The Supper of the Lamb
- Cover of the first edition
- Author: Robert Farrar Capon
- Language: English
- Genre: Food writing
- Publication date: 1969
- Publication place: United States

= The Supper of the Lamb =

1969 book by Robert Farrar Capon

The Supper of the Lamb is a food book by Robert Farrar Capon. It was first published in 1969, and has been republished several times. It has been included in the Modern Library Food series.

Capon was an Episcopal priest, and Lauren Winner describes this book as "part cookbook, part theological meditation – something like M. F. K. Fisher meets the desert fathers." Frederick Buechner described it as transcending category: "To call The Supper of the Lamb a cookbook would be like calling Moby Dick a whaling manual." Cookery author Tamar Adler describes this recipe as "...the single most sensible meat recipe I've ever read".

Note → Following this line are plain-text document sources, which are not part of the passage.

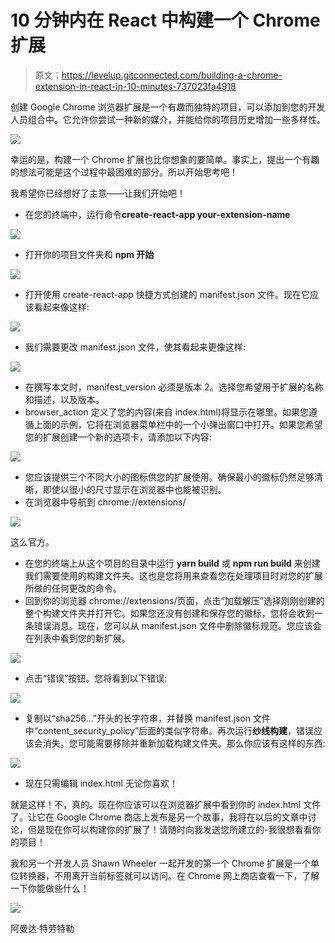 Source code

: # 10 分钟内在 React 中构建一个 Chrome 扩展

> 原文：<https://levelup.gitconnected.com/building-a-chrome-extension-in-react-in-10-minutes-737023fa4918>

创建 Google Chrome 浏览器扩展是一个有趣而独特的项目，可以添加到您的开发人员组合中。它允许你尝试一种新的媒介，并能给你的项目历史增加一些多样性。

![](img/91f758342e4e4409893be82f4e88049e.png)

幸运的是，构建一个 Chrome 扩展也比你想象的要简单。事实上，提出一个有趣的想法可能是这个过程中最困难的部分。所以开始思考吧！

我希望你已经想好了主意——让我们开始吧！

*   在您的终端中，运行命令**create-react-app your-extension-name**

![](img/f0d297e4958bbfaa67315a54a285aa62.png)

*   打开你的项目文件夹和 **npm 开始**

![](img/4e6b20507c0181c1b7b0ed53dde34640.png)

*   打开使用 create-react-app 快捷方式创建的 manifest.json 文件。现在它应该看起来像这样:

![](img/e78280fb495452ead449dace0c91fe03.png)

*   我们需要更改 manifest.json 文件，使其看起来更像这样:

![](img/2998090921ae2a9e03da87112fd063d0.png)

*   在撰写本文时，manifest_version 必须是版本 2。选择您希望用于扩展的名称和描述，以及版本。
*   browser_action 定义了您的内容(来自 index.html)将显示在哪里。如果您遵循上面的示例，它将在浏览器菜单栏中的一个小弹出窗口中打开。如果您希望您的扩展创建一个新的选项卡，请添加以下内容:

![](img/9109d0fb9e994a5398058d4ad259012f.png)

*   您应该提供三个不同大小的图标供您的扩展使用。确保最小的徽标仍然足够清晰，即使以很小的尺寸显示在浏览器中也能被识别。
*   在浏览器中导航到 chrome://extensions/

![](img/571b8b0c2f6e6a5f6eef5277c5002ec6.png)

这么官方。

*   在您的终端上从这个项目的目录中运行 **yarn build** 或 **npm run build** 来创建我们需要使用的构建文件夹。这也是您将用来查看您在处理项目时对您的扩展所做的任何更改的命令。
*   回到你的浏览器 chrome://extensions/页面，点击“加载解压”选择刚刚创建的整个构建文件夹并打开它。如果您还没有创建和保存您的徽标，您将会收到一条错误消息。现在，您可以从 manifest.json 文件中删除徽标规范。您应该会在列表中看到您的新扩展。

![](img/c21c7e3c264229264b82ab571e805b37.png)

*   点击“错误”按钮。您将看到以下错误:

![](img/8792418cb07cf4f08d55ef7bdcd58128.png)

*   复制以“sha256…”开头的长字符串，并替换 manifest.json 文件中“content_security_policy”后面的类似字符串。再次运行**纱线构建**，错误应该会消失。您可能需要移除并重新加载构建文件夹。那么你应该有这样的东西:

![](img/295410b87d74e4d3b601cd703eef5b2c.png)

*   现在只需编辑 index.html 无论你喜欢！

就是这样！不，真的。现在你应该可以在浏览器扩展中看到你的 index.html 文件了。让它在 Google Chrome 商店上发布是另一个故事，我将在以后的文章中讨论，但是现在你可以构建你的扩展了！请随时向我发送您所建立的-我很想看看你的项目！

我和另一个开发人员 Shawn Wheeler 一起开发的第一个 Chrome 扩展是一个单位转换器，不用离开当前标签就可以访问。在 Chrome 网上商店查看一下，了解一下你能做些什么！

![](img/3f02afc4ee6ffadf163e29b3cb5cb01b.png)

阿曼达·特劳特勒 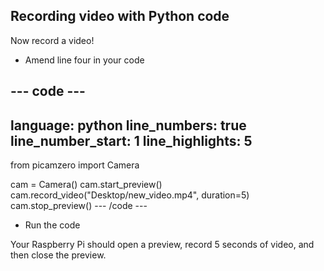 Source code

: ## Recording video with Python code

Now record a video!

- Amend line four in your code

--- code ---
---
language: python
line_numbers: true
line_number_start: 1
line_highlights: 5
---
from picamzero import Camera

cam = Camera()
cam.start_preview()
cam.record_video("Desktop/new_video.mp4", duration=5)
cam.stop_preview()
--- /code ---

- Run the code

Your Raspberry Pi should open a preview, record 5 seconds of video, and then close the preview.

The title is an allusion to the "marriage supper of the Lamb" depicted in the 19th chapter of the Book of Revelation, as well as a recipe for "Lamb for eight persons four times", which forms the basis for most of the book's discussions. One of the recipes is called "Lamb for Eight Persons Four Times" and takes up half of the book. It produces thirty-two servings of food from one leg of lamb.

The book is not a cookbook in the strictest sense – it covers a wide variety of theological topics in between segments on cooking. A reader must read a good deal of the book in order to make the flagship recipe.